(Source texts of formatted documents)
^^^^^^^^

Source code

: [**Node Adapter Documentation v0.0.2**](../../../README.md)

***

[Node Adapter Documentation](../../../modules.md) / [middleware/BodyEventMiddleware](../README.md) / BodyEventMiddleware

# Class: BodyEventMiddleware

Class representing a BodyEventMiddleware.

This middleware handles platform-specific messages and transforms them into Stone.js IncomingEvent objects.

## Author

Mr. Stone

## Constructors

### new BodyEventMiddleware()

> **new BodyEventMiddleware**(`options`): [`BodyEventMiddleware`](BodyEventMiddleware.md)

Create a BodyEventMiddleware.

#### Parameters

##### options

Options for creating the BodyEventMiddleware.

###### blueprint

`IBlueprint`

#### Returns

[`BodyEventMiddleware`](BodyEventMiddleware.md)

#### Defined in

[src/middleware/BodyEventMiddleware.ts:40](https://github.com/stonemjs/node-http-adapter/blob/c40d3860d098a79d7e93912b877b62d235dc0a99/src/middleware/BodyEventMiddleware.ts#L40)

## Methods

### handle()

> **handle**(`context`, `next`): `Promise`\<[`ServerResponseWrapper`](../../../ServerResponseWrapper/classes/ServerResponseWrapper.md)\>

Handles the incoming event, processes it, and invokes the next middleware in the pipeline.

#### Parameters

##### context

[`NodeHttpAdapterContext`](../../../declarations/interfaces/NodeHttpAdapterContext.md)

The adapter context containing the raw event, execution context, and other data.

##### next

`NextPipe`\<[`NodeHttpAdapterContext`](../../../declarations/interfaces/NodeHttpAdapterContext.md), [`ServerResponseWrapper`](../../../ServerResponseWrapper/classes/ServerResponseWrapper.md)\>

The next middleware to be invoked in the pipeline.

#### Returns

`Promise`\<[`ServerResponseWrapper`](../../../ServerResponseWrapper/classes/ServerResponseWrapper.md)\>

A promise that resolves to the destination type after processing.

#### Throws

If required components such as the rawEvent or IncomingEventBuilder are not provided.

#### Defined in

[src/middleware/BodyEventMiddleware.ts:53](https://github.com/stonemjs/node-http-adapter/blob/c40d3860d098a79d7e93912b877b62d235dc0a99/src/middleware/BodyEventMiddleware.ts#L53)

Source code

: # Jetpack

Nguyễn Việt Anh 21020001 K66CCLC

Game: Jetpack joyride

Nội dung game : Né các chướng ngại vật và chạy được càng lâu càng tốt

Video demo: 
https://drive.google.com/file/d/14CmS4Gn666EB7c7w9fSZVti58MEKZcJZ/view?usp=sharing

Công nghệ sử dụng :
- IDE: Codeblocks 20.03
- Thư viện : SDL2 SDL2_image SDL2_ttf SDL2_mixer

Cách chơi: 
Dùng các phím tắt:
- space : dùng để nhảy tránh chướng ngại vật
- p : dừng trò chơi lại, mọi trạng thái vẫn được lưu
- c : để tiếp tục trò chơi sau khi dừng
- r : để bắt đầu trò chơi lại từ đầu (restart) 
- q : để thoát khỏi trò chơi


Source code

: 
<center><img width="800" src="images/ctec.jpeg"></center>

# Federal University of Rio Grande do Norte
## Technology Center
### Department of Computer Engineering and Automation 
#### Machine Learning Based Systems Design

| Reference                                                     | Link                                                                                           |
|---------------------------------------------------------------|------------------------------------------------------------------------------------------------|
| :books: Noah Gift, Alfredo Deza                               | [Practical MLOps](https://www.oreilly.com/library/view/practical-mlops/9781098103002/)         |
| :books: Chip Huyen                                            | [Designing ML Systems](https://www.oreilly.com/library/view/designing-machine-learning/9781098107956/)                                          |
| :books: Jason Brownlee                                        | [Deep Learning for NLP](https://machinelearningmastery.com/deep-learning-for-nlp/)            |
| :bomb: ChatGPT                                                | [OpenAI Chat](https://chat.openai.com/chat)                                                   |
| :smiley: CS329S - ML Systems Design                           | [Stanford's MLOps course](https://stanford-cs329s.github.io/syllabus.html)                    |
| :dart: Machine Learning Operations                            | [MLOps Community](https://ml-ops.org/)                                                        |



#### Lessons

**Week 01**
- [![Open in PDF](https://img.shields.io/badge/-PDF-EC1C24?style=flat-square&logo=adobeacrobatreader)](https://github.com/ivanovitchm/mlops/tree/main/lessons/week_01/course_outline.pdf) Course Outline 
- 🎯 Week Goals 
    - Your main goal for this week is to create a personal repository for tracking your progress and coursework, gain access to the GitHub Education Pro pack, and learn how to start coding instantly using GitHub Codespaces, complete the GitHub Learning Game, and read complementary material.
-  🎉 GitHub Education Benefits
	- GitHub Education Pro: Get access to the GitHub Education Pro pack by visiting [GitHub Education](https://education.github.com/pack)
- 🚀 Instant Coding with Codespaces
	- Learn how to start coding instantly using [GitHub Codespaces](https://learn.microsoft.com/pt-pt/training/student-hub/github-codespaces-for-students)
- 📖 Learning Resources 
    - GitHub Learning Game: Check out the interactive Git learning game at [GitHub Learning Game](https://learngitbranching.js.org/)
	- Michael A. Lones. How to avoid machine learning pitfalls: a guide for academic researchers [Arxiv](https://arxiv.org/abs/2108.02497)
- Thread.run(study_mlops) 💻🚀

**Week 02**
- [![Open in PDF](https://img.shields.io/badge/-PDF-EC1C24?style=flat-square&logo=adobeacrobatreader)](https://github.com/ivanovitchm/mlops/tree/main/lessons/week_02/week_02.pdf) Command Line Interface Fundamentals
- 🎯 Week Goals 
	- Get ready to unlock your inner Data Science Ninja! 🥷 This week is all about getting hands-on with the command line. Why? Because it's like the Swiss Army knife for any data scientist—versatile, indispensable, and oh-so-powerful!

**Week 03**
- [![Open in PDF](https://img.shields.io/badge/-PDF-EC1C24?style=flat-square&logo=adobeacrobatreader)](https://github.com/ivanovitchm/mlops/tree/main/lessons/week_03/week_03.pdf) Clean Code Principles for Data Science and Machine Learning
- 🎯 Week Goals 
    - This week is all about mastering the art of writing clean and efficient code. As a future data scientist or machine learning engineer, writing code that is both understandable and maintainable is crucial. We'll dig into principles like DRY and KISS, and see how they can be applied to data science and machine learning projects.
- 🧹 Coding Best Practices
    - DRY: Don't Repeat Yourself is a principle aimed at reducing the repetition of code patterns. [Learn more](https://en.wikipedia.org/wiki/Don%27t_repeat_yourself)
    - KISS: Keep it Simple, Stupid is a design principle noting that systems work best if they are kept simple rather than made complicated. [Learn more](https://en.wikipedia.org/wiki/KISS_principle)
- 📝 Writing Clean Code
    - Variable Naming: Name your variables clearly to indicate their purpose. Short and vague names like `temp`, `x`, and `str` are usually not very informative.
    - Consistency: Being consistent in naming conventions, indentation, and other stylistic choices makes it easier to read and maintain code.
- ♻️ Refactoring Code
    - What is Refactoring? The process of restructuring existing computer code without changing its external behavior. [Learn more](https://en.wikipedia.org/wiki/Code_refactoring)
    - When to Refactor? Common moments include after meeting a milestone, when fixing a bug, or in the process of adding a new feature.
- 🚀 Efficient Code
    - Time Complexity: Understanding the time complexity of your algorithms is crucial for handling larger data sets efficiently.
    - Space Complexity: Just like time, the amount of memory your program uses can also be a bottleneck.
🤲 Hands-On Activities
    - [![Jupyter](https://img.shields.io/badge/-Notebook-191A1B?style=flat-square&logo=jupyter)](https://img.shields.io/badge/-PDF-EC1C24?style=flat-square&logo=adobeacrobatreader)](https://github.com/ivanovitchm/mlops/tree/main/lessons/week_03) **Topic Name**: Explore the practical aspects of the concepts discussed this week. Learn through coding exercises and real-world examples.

^^^^^^^^

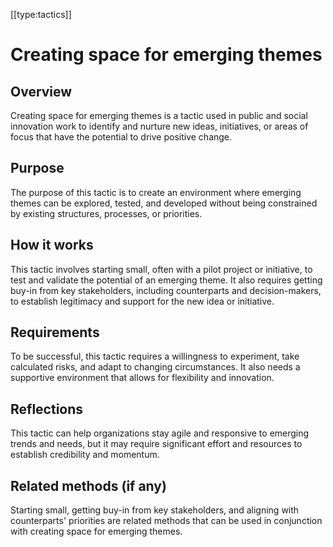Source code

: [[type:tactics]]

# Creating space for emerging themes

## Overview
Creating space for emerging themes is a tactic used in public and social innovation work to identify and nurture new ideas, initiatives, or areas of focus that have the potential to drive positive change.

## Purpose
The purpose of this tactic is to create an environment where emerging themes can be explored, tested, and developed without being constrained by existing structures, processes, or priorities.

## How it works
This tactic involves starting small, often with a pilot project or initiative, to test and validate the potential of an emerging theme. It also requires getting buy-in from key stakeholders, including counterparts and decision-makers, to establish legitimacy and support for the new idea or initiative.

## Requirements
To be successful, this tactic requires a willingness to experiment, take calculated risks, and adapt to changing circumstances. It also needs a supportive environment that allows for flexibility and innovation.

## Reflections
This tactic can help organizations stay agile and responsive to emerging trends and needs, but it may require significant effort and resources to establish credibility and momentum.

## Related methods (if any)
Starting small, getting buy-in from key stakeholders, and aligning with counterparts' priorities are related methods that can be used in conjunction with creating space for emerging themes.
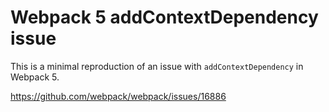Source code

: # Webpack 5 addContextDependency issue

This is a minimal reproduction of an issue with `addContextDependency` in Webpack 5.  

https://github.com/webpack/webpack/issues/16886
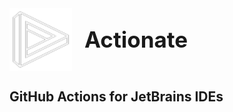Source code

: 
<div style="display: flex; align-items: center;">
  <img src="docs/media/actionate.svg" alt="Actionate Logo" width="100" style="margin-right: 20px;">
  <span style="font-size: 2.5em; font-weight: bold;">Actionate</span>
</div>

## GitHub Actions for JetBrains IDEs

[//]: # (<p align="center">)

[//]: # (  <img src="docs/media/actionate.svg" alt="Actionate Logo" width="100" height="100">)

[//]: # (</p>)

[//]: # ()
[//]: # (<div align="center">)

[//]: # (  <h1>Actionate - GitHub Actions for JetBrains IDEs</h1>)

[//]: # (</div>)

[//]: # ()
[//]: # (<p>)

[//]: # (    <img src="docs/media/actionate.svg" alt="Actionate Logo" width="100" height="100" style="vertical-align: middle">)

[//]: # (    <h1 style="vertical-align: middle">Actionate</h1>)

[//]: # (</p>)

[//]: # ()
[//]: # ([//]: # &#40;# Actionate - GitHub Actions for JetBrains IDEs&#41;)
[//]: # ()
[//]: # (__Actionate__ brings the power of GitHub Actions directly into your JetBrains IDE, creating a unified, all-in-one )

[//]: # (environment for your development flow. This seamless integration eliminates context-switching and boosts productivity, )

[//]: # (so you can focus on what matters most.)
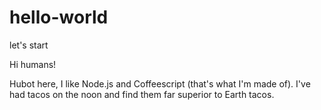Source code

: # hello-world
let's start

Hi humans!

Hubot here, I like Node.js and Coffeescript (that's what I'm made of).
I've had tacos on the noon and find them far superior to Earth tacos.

^^^^^^^^

• **What is being asked**
For this exercise, find all lines in the records containing the word "flat" and copy them.

• **Result of the task**
- [![Open in PDF](https://img.shields.io/badge/-PDF-EC1C24?style=flat-square&logo=adobeacrobatreader)](https://github.com/ivanovitchm/mlops/tree/main/lessons/week_01/course_outline.pdf) Course Outline 
- [![Open in PDF](https://img.shields.io/badge/-PDF-EC1C24?style=flat-square&logo=adobeacrobatreader)](https://github.com/ivanovitchm/mlops/tree/main/lessons/week_02/week_02.pdf) Command Line Interface Fundamentals
- [![Open in PDF](https://img.shields.io/badge/-PDF-EC1C24?style=flat-square&logo=adobeacrobatreader)](https://github.com/ivanovitchm/mlops/tree/main/lessons/week_03/week_03.pdf) Clean Code Principles for Data Science and Machine Learning
    - [![Jupyter](https://img.shields.io/badge/-Notebook-191A1B?style=flat-square&logo=jupyter)](https://img.shields.io/badge/-PDF-EC1C24?style=flat-square&logo=adobeacrobatreader)](https://github.com/ivanovitchm/mlops/tree/main/lessons/week_03) **Topic Name**: Explore the practical aspects of the concepts discussed this week. Learn through coding exercises and real-world examples.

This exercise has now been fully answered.